(Source records)
━━━━━━━━━━━━━━━━

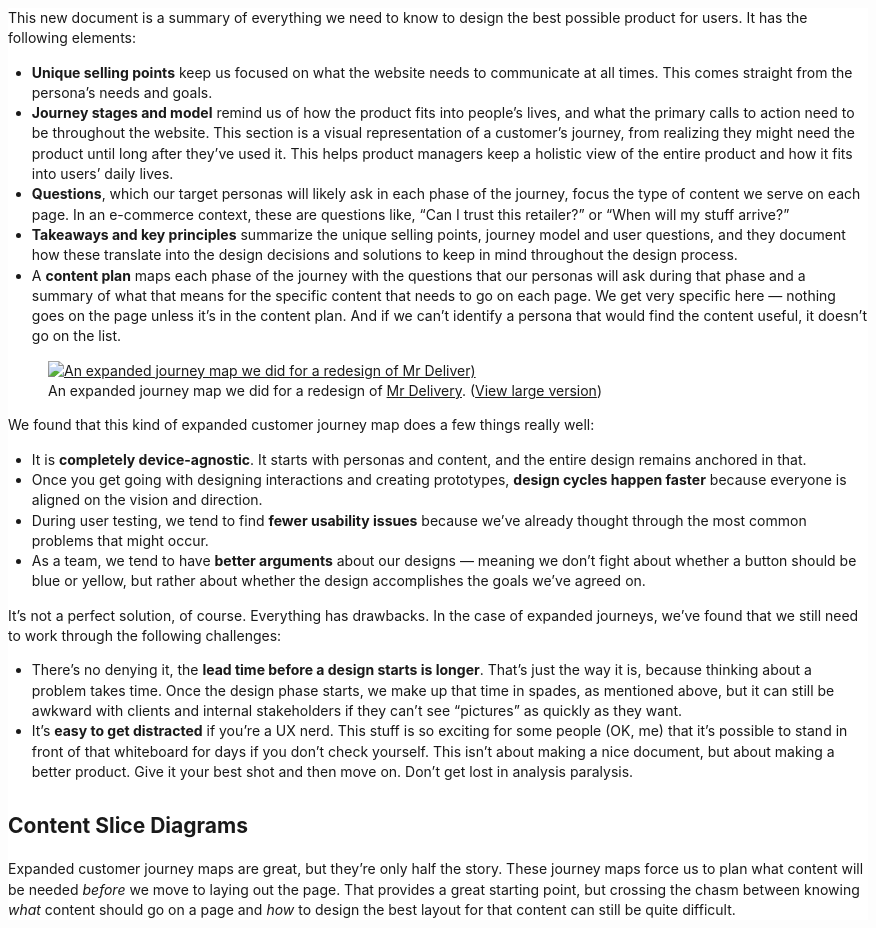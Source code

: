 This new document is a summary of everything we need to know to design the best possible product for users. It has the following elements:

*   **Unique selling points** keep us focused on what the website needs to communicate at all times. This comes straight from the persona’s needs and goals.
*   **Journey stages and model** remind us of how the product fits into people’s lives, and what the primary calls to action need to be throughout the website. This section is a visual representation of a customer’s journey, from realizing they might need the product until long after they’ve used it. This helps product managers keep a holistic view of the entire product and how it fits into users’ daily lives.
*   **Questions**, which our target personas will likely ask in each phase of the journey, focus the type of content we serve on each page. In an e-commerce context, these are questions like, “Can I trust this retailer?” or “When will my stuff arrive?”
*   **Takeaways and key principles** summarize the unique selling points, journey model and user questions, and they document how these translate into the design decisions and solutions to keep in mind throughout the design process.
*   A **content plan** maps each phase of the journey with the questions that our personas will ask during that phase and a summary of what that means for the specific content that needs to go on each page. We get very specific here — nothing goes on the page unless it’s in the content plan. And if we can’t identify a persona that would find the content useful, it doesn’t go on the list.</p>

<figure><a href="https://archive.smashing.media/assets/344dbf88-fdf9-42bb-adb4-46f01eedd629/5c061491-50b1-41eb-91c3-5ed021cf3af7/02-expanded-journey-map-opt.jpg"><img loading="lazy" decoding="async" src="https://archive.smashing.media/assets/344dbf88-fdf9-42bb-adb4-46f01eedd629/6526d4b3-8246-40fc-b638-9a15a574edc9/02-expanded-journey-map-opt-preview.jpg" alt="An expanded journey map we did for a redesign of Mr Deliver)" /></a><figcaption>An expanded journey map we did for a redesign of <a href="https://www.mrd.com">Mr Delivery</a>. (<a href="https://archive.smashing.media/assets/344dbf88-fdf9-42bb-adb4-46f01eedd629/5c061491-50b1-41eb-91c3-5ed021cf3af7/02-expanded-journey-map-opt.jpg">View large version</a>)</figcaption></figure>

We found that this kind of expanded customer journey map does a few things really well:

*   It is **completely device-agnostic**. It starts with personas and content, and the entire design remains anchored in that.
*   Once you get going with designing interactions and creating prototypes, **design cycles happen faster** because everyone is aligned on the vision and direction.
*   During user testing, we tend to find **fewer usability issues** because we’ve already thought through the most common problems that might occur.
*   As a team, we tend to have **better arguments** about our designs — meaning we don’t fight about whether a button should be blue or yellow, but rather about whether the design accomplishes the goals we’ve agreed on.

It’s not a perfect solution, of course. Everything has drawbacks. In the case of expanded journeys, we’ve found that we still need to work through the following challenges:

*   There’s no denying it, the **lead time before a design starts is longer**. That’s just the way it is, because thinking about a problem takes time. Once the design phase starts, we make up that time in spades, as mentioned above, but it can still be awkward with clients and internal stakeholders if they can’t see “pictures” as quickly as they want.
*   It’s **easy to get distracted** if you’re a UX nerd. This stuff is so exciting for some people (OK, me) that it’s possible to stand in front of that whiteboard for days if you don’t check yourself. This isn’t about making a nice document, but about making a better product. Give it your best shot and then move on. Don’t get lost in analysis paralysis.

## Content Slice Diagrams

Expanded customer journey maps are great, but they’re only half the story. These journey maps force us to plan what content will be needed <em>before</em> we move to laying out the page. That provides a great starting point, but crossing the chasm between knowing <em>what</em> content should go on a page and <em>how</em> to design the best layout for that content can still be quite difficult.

━━━━━━━━━━━━━━━━

*Exercise*
Copy out, exactly and alone, the lines of the entries above between the ones holding "which our target" and "the design process.", inclusive.

*Answer section*
*   **Questions**, which our target personas will likely ask in each phase of the journey, focus the type of content we serve on each page. In an e-commerce context, these are questions like, “Can I trust this retailer?” or “When will my stuff arrive?”
*   **Takeaways and key principles** summarize the unique selling points, journey model and user questions, and they document how these translate into the design decisions and solutions to keep in mind throughout the design process.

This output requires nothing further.